→ AVAILABLE DATA:
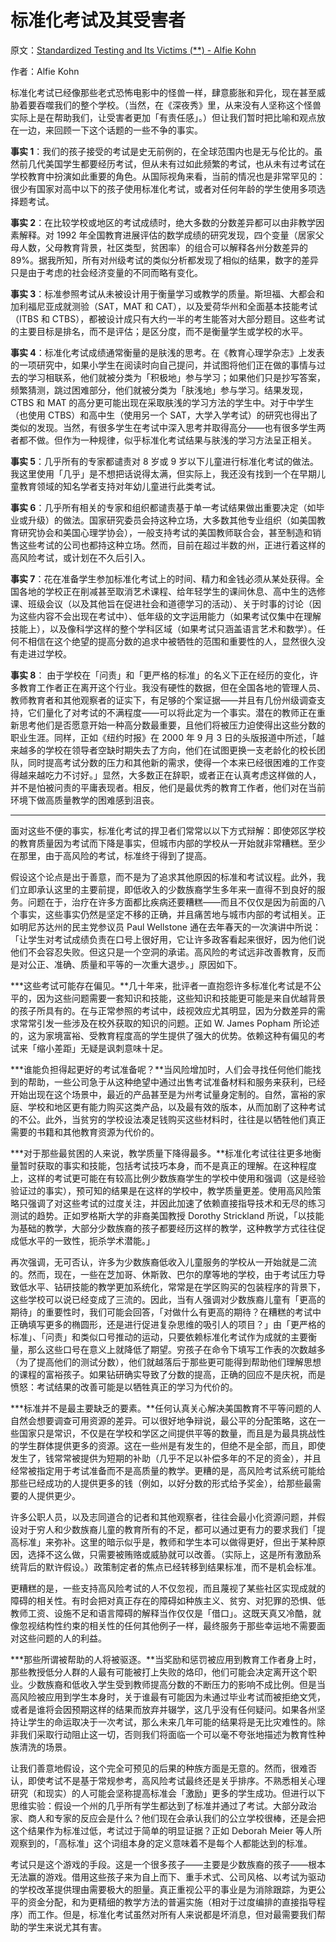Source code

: # 标准化考试及其受害者

原文：[Standardized Testing and Its Victims (**) - Alfie Kohn](https://www.alfiekohn.org/article/standardized-testing-victims/)

作者：Alfie Kohn

标准化考试已经像那些老式恐怖电影中的怪兽一样，肆意膨胀和异化，现在甚至威胁着要吞噬我们的整个学校。（当然，在《深夜秀》里，从来没有人坚称这个怪兽实际上是在帮助我们，让受害者更加「有责任感」。）但让我们暂时把比喻和观点放在一边，来回顾一下这个话题的一些不争的事实。

**事实 1**：我们的孩子接受的考试是史无前例的，在全球范围内也是无与伦比的。虽然前几代美国学生都要经历考试，但从未有过如此频繁的考试，也从未有过考试在学校教育中扮演如此重要的角色。从国际视角来看，当前的情况也是非常罕见的：很少有国家对高中以下的孩子使用标准化考试，或者对任何年龄的学生使用多项选择题考试。

**事实 2**：在比较学校或地区的考试成绩时，绝大多数的分数差异都可以由非教学因素解释。对 1992 年全国教育进展评估的数学成绩的研究发现，四个变量（居家父母人数，父母教育背景，社区类型，贫困率）的组合可以解释各州分数差异的 89%。据我所知，所有对州级考试的类似分析都发现了相似的结果，数字的差异只是由于考虑的社会经济变量的不同而略有变化。

**事实 3**：标准参照考试从未被设计用于衡量学习或教学的质量。斯坦福、大都会和加利福尼亚成就测验（SAT，MAT 和 CAT），以及爱荷华州和全面基本技能考试（ITBS 和 CTBS），都被设计成只有大约一半的考生能答对大部分题目。这些考试的主要目标是排名，而不是评估；是区分度，而不是衡量学生或学校的水平。

**事实 4**：标准化考试成绩通常衡量的是肤浅的思考。在《教育心理学杂志》上发表的一项研究中，如果小学生在阅读时向自己提问，并试图将他们正在做的事情与过去的学习相联系，他们就被分类为「积极地」参与学习；如果他们只是抄写答案，频繁猜测，跳过困难部分，他们就被分类为「肤浅地」参与学习。结果发现，CTBS 和 MAT 的高分更可能出现在采取肤浅的学习方法的学生中。对于中学生（也使用 CTBS）和高中生（使用另一个 SAT，大学入学考试）的研究也得出了类似的发现。当然，有很多学生在考试中深入思考并取得高分——也有很多学生两者都不做。但作为一种规律，似乎标准化考试结果与肤浅的学习方法呈正相关。

**事实 5**：几乎所有的专家都谴责对 8 岁或 9 岁以下儿童进行标准化考试的做法。我这里使用「几乎」是不想把话说得太满，但实际上，我还没有找到一个在早期儿童教育领域的知名学者支持对年幼儿童进行此类考试。

**事实 6**：几乎所有相关的专家和组织都谴责基于单一考试结果做出重要决定（如毕业或升级）的做法。国家研究委员会持这种立场，大多数其他专业组织（如美国教育研究协会和美国心理学协会），一般支持考试的美国教师联合会，甚至制造和销售这些考试的公司也都持这种立场。然而，目前在超过半数的州，正进行着这样的高风险考试，或计划在不久后引入。

**事实 7**：花在准备学生参加标准化考试上的时间、精力和金钱必须从某处获得。全国各地的学校正在削减甚至取消艺术课程、给年轻学生的课间休息、高中生的选修课、班级会议（以及其他旨在促进社会和道德学习的活动）、关于时事的讨论（因为这些内容不会出现在考试中）、低年级的文字运用能力（如果考试仅集中在理解技能上），以及像科学这样的整个学科区域（如果考试只涵盖语言艺术和数学）。任何不相信在这个绝望的提高分数的追求中被牺牲的范围和重要性的人，显然很久没有走进过学校。

**事实 8**： 由于学校在「问责」和「更严格的标准」的名义下正在经历的变化，许多教育工作者正在离开这个行业。我没有硬性的数据，但在全国各地的管理人员、教师教育者和其他观察者的证实下，有足够的个案证据——并且有几份州级调查支持，它们量化了对考试的不满程度——可以将此定为一个事实。潜在的教师正在重新思考他们是否愿意开始一种高分数最重要，且他们将被压力迫使得出这些分数的职业生涯。同样，正如《纽约时报》在 2000 年 9 月 3 日的头版报道中所述，「越来越多的学校在领导者空缺时期失去了方向，他们在试图更换一支老龄化的校长团队，同时提高考试分数的压力和其他新的需求，使得一个本来已经很困难的工作变得越来越吃力不讨好。」显然，大多数正在辞职，或者正在认真考虑这样做的人，并不是怕被问责的平庸表现者。相反，他们是最优秀的教育工作者，他们对在当前环境下做高质量教学的困难感到沮丧。

*****

面对这些不便的事实，标准化考试的捍卫者们常常以以下方式辩解：即使郊区学校的教育质量因为考试而下降是事实，但城市内部的学校从一开始就非常糟糕。至少在那里，由于高风险的考试，标准终于得到了提高。

假设这个论点是出于善意，而不是为了追求其他原因的标准和考试议程。此外，我们立即承认这里的主要前提，即低收入的少数族裔学生多年来一直得不到良好的服务。问题在于，治疗在许多方面都比疾病还要糟糕——而且不仅仅是因为前面的八个事实，这些事实仍然是坚定不移的正确，并且痛苦地与城市内部的考试相关。正如明尼苏达州的民主党参议员 Paul Wellstone 通在去年春天的一次演讲中所说：「让学生对考试成绩负责在口号上很好用，它让许多政客看起来很好，因为他们说他们不会容忍失败。但这只是一个空洞的承诺。高风险的考试远非改善教育，反而是对公正、准确、质量和平等的一次重大退步。」原因如下。

***这些考试可能存在偏见。**几十年来，批评者一直抱怨许多标准化考试是不公平的，因为这些问题需要一套知识和技能，这些知识和技能更可能是来自优越背景的孩子所具有的。在与正常参照的考试中，歧视效应尤其明显，因为分数差异的需求常常引发一些涉及在校外获取的知识的问题。正如 W. James Popham 所论述的，这为家境富裕、受教育程度高的学生提供了强大的优势。依赖这种有偏见的考试来「缩小差距」无疑是讽刺意味十足。

***谁能负担得起更好的考试准备呢？**当风险增加时，人们会寻找任何他们能找到的帮助，一些公司急于从这种绝望中通过出售考试准备材料和服务来获利，已经开始出现在这个场景中，最近的产品甚至是为州考试量身定制的。自然，富裕的家庭、学校和地区更有能力购买这类产品，以及最有效的版本，从而加剧了这种考试的不公。此外，当贫穷的学校设法凑足钱购买这些材料时，往往是以牺牲他们真正需要的书籍和其他教育资源为代价的。

***对于那些最贫困的人来说，教学质量下降得最多。**标准化考试往往更多地衡量暂时获取的事实和技能，包括考试技巧本身，而不是真正的理解。在这种程度上，这样的考试更可能在有较高比例少数族裔学生的学校中使用和强调（这是经验验证过的事实），预可知的结果是在这样的学校中，教学质量更差。使用高风险策略只强调了对这些考试的过度关注，并因此加速了依赖直接指导技术和无尽的练习测试的趋势。正如罗格斯大学的非裔美国教授 Dorothy Strickland 所说，「以技能为基础的教学，大部分少数族裔的孩子都要经历这样的教学，这种教学方式往往促成低水平的一致性，扼杀学术潜能。」

再次强调，无可否认，许多为少数族裔低收入儿童服务的学校从一开始就是二流的。然而，现在，一些在芝加哥、休斯敦、巴尔的摩等地的学校，由于考试压力导致低水平、钻研技能的教学更加系统化，常常是在学区购买的包装程序的背景下，这些学校可以说已经变成了三流的。因此，当有人强调对少数族裔儿童有「更高的期待」的重要性时，我们可能会回答，「对做什么有更高的期待？在糟糕的考试中正确填写更多的椭圆形，还是进行促进复杂思维的吸引人的项目？」由「更严格的标准」、「问责」和类似口号推动的运动，只要依赖标准化考试作为成就的主要衡量，那么这些口号在意义上就降低了期望。穷孩子在命令下填写工作表的次数越多（为了提高他们的测试分数），他们就越落后于那些更可能得到帮助他们理解思想的课程的富裕孩子。如果钻研确实导致了分数的提高，正确的回应不是庆祝，而是愤怒：考试结果的改善可能是以牺牲真正的学习为代价的。

***标准并不是最主要缺乏的要素。**任何认真关心解决美国教育不平等问题的人自然会想要调查可用资源的差异。可以很好地争辩说，最公平的分配策略，这在一些国家只是常识，不仅是在学校和学区之间提供平等的数量，而且是为最具挑战性的学生群体提供更多的资源。这在一些州是有发生的，但绝不是全部，而且，即使发生了，钱常常被提供为短期的补助（几乎不足以补偿多年的不足的资金），并且经常被指定用于考试准备而不是高质量的教学。更糟的是，高风险考试系统可能给那些已经成功的人提供更多的钱（例如，以好分数的形式给予奖金），给那些最需要的人提供更少。

许多公职人员，以及志同道合的记者和其他观察者，往往会最小化资源问题，并假设对于穷人和少数族裔儿童的教育所有的不足，都可以通过更有力的要求我们「提高标准」来弥补。这里的暗示似乎是，教师和学生本可以做得更好，但出于某种原因，选择不这么做，只需要被贿赂或威胁就可以改善。（实际上，这是所有激励系统背后的默许假设。）政策制定者的焦点已经转移到结果标准，而不是机会标准。

更糟糕的是，一些支持高风险考试的人不仅忽视，而且蔑视了某些社区实现成就的障碍的相关性。有时会把对真正存在的障碍如种族主义、贫穷、对犯罪的恐惧、低教师工资、设施不足和语言障碍的解释当作仅仅是「借口」。这既天真又冷酷，就像忽视结构性约束的相关性的任何其他例子一样，最终服务于那些幸运地不需要面对这些问题的人的利益。

***那些所谓被帮助的人将被驱逐。**当奖励和惩罚被应用到教育工作者身上时，那些教授低分人群的人最有可能被打上失败的烙印，他们可能会决定离开这个职业。少数族裔和低收入学生受到教师提高分数的不断压力的影响不成比例。但是当高风险被应用到学生本身时，关于谁最有可能因为未通过毕业考试而被拒绝文凭，或者是谁将会因预期这样的结果而放弃并辍学，这几乎没有任何疑问。如果各州坚持让学生的命运取决于一次考试，那么未来几年可能的结果将是无比灾难性的。除非我们采取行动阻止这一切，否则我们将面临一个可以毫不夸张地描述为教育性种族清洗的场景。

让我们善意地假设，这个完全可预见的后果的种族方面是无意的。然而，很难否认，即使考试不是基于常规参考，高风险考试最终还是关乎排序。不熟悉相关心理研究（和现实）的人可能会坚称提高标准会「激励」更多的学生成功。但进行以下思维实验：假设一个州的几乎所有学生都达到了标准并通过了考试。大部分政治家、商人和专家的反应会是什么？他们现在会承认我们的公立学校很棒，还是会把这个结果作为标准过低，考试过于简单的明显证据？正如 Deborah Meier 等人所观察到的，「高标准」这个词组本身的定义意味着不是每个人都能达到的标准。

考试只是这个游戏的手段。这是一个很多孩子——主要是少数族裔的孩子——根本无法赢的游戏。借用这些孩子来为自上而下、重手术式、公司风格、以考试为驱动的学校改革提供理由需要极大的胆量。真正重视公平的事业是为消除跟踪，为更公平的资金分配，和为更精细的教学方法的普遍实施（相对于过度编排的直接指导程序）而工作。但是，标准化考试虽然对所有人来说都是坏消息，但对最需要我们帮助的学生来说尤其有害。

→ WORK TO BE COMPLETED:
Which of the lines in the listing above include "Alfie"? Report each of them.

→ RESPONSE:
原文：[Standardized Testing and Its Victims (**) - Alfie Kohn](https://www.alfiekohn.org/article/standardized-testing-victims/)
作者：Alfie Kohn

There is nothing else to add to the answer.